=== Section Start ===

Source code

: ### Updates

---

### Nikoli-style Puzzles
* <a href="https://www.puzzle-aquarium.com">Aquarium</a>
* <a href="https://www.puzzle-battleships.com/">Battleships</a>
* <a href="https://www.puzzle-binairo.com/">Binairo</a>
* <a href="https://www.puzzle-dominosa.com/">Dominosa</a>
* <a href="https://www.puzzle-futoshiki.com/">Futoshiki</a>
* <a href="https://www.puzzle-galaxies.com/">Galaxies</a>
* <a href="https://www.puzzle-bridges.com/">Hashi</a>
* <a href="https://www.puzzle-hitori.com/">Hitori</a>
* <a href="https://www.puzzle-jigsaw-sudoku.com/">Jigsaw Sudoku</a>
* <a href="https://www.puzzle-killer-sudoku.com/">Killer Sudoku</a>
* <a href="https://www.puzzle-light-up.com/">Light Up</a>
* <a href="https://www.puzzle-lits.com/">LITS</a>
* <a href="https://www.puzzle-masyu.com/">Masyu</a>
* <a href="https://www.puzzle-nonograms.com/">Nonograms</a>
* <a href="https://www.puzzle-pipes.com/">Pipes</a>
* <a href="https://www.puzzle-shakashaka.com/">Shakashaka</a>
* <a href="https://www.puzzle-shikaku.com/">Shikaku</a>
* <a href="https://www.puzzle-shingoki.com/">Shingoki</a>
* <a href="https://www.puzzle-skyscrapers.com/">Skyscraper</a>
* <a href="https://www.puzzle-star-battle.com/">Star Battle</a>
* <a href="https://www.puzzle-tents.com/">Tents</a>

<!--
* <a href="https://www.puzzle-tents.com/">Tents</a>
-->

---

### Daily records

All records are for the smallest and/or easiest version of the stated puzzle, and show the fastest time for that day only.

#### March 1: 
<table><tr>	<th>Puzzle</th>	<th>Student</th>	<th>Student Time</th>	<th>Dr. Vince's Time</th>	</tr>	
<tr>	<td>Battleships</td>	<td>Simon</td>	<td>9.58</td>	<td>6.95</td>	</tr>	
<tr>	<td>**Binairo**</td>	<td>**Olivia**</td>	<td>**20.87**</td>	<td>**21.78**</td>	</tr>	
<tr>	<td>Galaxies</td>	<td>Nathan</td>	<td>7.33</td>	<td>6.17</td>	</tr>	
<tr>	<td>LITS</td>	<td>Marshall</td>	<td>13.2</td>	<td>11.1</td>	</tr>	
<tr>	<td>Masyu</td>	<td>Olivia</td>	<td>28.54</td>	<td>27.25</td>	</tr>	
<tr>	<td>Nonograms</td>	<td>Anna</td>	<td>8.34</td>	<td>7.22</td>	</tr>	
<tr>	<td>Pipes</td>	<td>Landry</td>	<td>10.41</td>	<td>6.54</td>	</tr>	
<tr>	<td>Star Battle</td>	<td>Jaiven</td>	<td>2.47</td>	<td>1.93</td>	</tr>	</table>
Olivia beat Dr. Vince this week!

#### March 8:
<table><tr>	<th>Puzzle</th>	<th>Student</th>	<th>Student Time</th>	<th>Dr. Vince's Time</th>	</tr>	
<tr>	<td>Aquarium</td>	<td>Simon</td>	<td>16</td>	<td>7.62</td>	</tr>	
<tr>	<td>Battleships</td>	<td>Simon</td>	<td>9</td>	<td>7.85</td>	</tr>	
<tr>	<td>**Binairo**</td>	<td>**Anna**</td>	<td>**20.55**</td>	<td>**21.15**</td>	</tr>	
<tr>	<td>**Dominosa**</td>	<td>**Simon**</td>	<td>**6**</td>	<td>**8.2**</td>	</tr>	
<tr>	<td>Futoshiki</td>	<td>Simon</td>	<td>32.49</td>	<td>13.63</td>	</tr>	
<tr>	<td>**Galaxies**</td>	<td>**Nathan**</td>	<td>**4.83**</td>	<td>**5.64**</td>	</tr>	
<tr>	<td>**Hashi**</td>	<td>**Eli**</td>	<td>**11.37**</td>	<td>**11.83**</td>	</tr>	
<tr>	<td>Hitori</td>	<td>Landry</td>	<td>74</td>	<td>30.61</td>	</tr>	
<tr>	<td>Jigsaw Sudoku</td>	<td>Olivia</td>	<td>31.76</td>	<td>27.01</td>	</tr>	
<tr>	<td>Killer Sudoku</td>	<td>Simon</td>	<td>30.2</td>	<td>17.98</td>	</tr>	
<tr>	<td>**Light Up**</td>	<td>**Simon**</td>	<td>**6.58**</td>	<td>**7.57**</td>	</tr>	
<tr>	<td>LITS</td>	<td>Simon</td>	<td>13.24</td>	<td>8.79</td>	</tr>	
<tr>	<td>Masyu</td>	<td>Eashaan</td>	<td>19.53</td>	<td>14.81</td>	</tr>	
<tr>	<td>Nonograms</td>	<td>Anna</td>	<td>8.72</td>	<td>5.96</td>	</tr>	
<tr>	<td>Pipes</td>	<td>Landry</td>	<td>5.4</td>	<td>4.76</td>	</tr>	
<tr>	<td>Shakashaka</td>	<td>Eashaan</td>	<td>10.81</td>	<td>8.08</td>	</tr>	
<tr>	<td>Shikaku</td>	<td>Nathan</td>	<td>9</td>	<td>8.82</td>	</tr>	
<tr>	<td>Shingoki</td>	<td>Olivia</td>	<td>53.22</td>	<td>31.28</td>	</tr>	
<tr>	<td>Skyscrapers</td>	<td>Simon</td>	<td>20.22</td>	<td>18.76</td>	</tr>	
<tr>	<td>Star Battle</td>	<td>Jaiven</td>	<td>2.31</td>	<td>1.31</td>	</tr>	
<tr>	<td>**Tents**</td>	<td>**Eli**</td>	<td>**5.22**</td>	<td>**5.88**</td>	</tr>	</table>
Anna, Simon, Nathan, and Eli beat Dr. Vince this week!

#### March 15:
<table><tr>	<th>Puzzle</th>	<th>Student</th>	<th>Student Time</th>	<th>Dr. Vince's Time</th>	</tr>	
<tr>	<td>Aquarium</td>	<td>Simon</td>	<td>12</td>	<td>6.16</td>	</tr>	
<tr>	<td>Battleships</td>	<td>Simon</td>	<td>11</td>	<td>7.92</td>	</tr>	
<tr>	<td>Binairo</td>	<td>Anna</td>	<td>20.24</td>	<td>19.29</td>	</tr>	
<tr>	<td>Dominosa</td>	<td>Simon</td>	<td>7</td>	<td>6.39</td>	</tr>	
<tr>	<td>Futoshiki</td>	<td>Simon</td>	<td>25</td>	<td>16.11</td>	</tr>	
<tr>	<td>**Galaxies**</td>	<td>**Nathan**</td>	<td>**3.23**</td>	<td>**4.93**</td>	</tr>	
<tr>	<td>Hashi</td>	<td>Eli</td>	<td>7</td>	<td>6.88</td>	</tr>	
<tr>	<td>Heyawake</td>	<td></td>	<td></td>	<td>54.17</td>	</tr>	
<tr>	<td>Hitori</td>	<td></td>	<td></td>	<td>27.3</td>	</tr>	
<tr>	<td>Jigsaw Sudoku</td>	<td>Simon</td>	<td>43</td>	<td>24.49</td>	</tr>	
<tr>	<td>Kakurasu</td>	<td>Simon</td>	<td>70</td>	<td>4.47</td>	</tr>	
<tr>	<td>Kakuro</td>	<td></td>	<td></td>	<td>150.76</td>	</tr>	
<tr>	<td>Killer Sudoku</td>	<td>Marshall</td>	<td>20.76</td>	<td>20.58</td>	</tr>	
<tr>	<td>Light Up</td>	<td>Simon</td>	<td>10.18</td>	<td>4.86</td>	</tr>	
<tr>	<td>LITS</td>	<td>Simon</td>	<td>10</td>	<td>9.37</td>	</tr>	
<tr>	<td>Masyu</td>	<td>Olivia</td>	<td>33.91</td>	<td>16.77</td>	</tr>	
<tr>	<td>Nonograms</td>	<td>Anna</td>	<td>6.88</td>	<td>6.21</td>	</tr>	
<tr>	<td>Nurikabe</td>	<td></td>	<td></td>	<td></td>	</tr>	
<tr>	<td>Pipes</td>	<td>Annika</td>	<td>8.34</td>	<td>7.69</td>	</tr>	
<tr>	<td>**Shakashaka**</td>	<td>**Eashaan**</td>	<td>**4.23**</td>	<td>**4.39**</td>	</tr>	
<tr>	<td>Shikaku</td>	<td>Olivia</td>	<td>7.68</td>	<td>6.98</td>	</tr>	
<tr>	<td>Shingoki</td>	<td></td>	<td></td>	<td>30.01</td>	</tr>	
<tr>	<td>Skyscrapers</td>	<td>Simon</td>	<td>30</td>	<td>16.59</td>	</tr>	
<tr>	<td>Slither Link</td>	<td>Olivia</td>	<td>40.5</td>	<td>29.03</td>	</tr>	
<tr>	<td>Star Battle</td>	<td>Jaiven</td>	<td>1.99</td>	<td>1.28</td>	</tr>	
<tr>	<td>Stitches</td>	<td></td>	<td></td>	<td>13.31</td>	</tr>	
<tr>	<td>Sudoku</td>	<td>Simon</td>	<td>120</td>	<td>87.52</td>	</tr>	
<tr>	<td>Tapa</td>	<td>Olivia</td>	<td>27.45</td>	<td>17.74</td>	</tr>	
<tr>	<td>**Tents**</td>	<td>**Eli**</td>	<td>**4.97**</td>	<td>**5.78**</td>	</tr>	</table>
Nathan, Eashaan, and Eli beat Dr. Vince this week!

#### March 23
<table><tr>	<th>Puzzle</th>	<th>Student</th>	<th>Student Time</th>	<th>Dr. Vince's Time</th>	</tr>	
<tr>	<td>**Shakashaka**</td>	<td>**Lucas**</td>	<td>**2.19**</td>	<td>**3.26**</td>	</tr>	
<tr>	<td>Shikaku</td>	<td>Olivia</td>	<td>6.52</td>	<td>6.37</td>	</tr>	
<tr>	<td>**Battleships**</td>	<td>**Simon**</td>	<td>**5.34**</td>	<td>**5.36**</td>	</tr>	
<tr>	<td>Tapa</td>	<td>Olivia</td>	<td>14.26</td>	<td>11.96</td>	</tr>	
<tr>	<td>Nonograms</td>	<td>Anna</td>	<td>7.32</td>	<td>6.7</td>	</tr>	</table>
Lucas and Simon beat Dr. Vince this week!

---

=== Section End ===

Each line holding the word "records" must be copied from the data.

### Daily records
All records are for the smallest and/or easiest version of the stated puzzle, and show the fastest time for that day only.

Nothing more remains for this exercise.